# [ABOUT THIS EXERCISE]
Please give back, word for word, each line from the start of the entries through the one in which "<td>28.0</td>" is found.

PROVIDED RECORDS: Begin

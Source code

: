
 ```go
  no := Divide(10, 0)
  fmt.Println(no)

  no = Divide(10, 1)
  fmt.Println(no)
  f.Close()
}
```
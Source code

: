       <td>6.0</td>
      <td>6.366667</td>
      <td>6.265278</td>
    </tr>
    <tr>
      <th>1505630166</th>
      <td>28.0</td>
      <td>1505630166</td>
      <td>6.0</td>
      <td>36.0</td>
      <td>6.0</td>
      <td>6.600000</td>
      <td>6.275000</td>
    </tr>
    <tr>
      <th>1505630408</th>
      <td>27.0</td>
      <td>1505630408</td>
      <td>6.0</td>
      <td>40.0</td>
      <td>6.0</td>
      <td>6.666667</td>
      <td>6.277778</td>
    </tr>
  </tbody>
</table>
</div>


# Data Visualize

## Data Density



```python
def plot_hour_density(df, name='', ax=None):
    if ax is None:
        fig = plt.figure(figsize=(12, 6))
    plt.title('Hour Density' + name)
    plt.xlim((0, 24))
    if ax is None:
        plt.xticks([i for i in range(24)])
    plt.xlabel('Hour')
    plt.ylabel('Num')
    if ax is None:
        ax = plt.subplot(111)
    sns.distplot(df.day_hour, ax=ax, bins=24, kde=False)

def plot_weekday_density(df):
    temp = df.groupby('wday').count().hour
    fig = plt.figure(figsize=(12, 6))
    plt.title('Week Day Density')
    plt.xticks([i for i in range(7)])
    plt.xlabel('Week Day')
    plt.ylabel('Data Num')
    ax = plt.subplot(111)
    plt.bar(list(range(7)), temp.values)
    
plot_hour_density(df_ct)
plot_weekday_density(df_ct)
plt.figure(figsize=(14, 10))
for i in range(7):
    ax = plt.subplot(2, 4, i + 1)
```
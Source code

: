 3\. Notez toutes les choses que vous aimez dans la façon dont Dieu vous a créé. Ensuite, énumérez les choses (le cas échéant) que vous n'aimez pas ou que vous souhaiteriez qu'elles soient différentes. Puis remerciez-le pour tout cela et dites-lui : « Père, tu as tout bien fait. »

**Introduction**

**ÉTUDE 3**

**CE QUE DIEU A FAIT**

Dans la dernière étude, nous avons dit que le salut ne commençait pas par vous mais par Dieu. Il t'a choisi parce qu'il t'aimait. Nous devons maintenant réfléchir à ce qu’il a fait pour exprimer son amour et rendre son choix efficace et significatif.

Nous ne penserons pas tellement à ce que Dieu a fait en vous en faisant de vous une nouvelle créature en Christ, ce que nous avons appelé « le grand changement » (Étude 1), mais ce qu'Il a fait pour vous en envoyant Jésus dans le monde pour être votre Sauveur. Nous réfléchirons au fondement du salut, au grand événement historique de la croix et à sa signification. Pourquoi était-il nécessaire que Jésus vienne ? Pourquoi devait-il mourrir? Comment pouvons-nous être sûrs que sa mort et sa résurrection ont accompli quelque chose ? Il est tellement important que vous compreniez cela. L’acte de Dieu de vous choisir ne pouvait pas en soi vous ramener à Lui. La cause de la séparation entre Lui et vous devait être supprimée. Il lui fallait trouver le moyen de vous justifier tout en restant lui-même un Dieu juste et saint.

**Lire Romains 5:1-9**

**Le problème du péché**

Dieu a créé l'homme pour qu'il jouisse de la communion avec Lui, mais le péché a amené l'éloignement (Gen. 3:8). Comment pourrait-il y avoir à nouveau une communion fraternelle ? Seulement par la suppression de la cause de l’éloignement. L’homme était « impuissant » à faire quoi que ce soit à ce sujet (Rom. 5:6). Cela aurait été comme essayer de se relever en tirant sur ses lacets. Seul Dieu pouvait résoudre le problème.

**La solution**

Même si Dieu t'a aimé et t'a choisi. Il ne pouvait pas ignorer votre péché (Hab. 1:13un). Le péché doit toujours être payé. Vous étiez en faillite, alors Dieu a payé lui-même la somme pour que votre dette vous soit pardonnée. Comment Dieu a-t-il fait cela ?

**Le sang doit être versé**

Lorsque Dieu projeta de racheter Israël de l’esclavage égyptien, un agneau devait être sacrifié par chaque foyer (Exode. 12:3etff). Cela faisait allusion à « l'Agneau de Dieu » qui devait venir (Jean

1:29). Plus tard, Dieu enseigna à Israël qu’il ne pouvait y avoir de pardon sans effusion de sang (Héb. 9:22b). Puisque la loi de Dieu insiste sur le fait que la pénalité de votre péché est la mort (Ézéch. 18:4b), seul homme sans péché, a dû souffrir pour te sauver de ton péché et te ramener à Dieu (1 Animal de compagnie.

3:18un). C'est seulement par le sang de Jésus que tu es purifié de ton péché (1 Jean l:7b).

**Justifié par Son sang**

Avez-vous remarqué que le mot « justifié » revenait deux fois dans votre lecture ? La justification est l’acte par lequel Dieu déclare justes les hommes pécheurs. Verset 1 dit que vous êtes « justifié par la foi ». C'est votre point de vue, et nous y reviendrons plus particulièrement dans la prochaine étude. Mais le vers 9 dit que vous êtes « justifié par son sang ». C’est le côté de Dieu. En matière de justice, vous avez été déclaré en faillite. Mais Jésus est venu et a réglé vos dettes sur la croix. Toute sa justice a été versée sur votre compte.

PROVIDED RECORDS: End

# [RESPONSE BOX]
Source code

:
 ```go
  no := Divide(10, 0)
  fmt.Println(no)

  no = Divide(10, 1)
  fmt.Println(no)
  f.Close()
}
```
Source code

:       <td>6.0</td>
      <td>6.366667</td>
      <td>6.265278</td>
    </tr>
    <tr>
      <th>1505630166</th>
      <td>28.0</td>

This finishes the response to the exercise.